Se quejaba mi amigo de que la imagen de la patrona parecía triste. Obviamente ésta necesitaba urgentemente un buen trabajo de restauración y afianzamiento. La iglesia milanesa no tenía medios suficientes y había tenido que solicitar de la generosidad de los ciudadanos las ayudas necesarias. Tantas veces los fieles de Milán habían pedido en los momentos difíciles la ayuda y el socorro de su santa Patrona, a través de las plegarias o cantando en el hermoso dialecto lombardo la «O mia bela Madunina». Ahora les tocaba a ellos auxiliar a su Virgencita. Pero la petición de ayuda había tenido una acogida algo tibia. Casi fría. Era obvio que el monumento podía entrar en una fase de deterioro peligroso. Y los dineros no llegaban en la cantidad necesaria. Muchos temían que la figura de la Virgen pudiera a desplomarse, abatida por el próximo vendaval que se desatara desde el norte sobre las llanuras de la Lombardía. Echaba de menos mi amigo milanés al gran Indro Montanelli, el periodista más grande de la historia de Italia. El sí hubiera alzado su voz, el primero, en defensa de la Madonnina del Duomo. Como la había levantado contra Il Cavaliere y contra los obscenos tiranos de otras latitudes. Citó al maestro Montanelli: «El berlusconismo, como otras patologías similares, es la escoria que desborda el pozo...»

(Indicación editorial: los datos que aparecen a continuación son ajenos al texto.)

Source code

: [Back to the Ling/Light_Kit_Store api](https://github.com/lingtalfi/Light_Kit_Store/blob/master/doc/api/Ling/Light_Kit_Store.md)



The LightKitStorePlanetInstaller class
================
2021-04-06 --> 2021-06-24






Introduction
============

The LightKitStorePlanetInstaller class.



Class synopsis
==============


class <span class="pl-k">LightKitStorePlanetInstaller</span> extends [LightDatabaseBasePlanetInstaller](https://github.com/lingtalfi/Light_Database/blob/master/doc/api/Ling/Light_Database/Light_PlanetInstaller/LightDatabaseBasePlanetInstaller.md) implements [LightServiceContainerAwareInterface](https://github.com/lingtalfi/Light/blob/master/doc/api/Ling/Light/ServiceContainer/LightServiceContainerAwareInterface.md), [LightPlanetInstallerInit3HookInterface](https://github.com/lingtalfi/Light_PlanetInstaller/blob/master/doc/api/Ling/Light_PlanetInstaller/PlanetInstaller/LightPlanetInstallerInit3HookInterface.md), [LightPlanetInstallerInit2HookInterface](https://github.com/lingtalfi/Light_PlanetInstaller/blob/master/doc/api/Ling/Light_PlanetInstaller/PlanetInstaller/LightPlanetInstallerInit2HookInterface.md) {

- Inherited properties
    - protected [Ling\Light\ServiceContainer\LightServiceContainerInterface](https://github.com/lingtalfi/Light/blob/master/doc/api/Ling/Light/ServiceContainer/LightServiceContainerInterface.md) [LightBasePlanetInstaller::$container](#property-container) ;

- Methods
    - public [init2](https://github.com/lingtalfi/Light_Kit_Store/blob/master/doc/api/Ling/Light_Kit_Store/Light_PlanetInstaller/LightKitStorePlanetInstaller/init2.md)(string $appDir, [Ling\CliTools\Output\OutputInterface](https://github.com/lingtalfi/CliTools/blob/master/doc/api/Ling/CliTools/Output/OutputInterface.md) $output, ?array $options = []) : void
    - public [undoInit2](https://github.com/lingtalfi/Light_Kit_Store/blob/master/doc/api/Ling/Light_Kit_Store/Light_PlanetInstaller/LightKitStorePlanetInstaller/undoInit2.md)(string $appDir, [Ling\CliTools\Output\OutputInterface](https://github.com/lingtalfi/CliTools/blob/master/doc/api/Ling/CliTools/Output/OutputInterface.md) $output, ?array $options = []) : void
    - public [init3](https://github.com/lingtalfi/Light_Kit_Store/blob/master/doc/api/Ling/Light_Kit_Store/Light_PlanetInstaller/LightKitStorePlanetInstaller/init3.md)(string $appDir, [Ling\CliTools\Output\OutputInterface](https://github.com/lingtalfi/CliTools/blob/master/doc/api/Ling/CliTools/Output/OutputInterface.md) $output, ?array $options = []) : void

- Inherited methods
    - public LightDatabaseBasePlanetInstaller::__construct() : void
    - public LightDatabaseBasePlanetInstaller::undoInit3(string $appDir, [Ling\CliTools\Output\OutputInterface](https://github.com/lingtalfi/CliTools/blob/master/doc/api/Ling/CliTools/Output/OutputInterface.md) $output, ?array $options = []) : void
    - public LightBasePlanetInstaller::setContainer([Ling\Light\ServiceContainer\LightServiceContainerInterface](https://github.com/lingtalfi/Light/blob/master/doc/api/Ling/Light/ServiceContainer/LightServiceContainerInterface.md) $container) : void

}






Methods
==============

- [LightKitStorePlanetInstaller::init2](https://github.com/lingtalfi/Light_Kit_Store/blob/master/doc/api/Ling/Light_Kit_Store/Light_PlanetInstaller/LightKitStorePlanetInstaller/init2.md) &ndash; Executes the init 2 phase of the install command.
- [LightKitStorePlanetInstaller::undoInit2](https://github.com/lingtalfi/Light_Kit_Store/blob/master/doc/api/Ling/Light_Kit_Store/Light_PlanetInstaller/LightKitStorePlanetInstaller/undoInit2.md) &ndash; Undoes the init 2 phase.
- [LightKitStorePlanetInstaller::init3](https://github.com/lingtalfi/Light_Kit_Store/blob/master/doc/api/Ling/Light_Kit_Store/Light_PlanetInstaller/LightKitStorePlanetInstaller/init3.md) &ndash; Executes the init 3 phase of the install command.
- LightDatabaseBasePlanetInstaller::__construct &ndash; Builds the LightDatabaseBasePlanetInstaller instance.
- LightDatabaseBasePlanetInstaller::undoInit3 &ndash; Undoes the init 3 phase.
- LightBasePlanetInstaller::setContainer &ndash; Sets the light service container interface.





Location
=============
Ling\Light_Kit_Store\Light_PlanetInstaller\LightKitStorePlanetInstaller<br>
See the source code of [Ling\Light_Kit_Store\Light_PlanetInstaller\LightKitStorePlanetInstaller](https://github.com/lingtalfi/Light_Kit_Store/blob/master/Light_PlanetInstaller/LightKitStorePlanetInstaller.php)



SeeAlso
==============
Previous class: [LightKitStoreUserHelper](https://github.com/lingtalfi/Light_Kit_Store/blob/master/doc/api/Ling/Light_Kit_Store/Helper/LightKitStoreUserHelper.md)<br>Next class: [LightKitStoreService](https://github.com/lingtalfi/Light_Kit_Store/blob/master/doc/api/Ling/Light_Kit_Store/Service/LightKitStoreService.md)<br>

El Corriere della Sera sí había hecho sonar las campanas de alarma ante el peligro que amenazaba a la patrona. No en vano seguía siendo uno de los periódicos más respetados del país. Fueron los antiguos aliados de Montanelli en los tiempos de lucha contra los totalitarios. Con un exhorto casi desesperado el Corriere había despertado de su pasividad a los milaneses: «Milanesi, non dimenticate la Madonnina!». Milaneses, no os olvidéis de la Virgencita.

Se había hecho tarde y el sol anunciaba su pronta retirada. Hacía rato que las bellas milanesas nos habían dejado solos en aquel rincón de la terraza de La Rinascente. Levanté mi mirada hasta la Madonnina. Todavía brillaba, con las últimas luces de la tarde. Hoy, en tiempos oscuros, quiero evocar aquellos destellos y aquel momento, como una antigua promesa: ella no nos abandonará.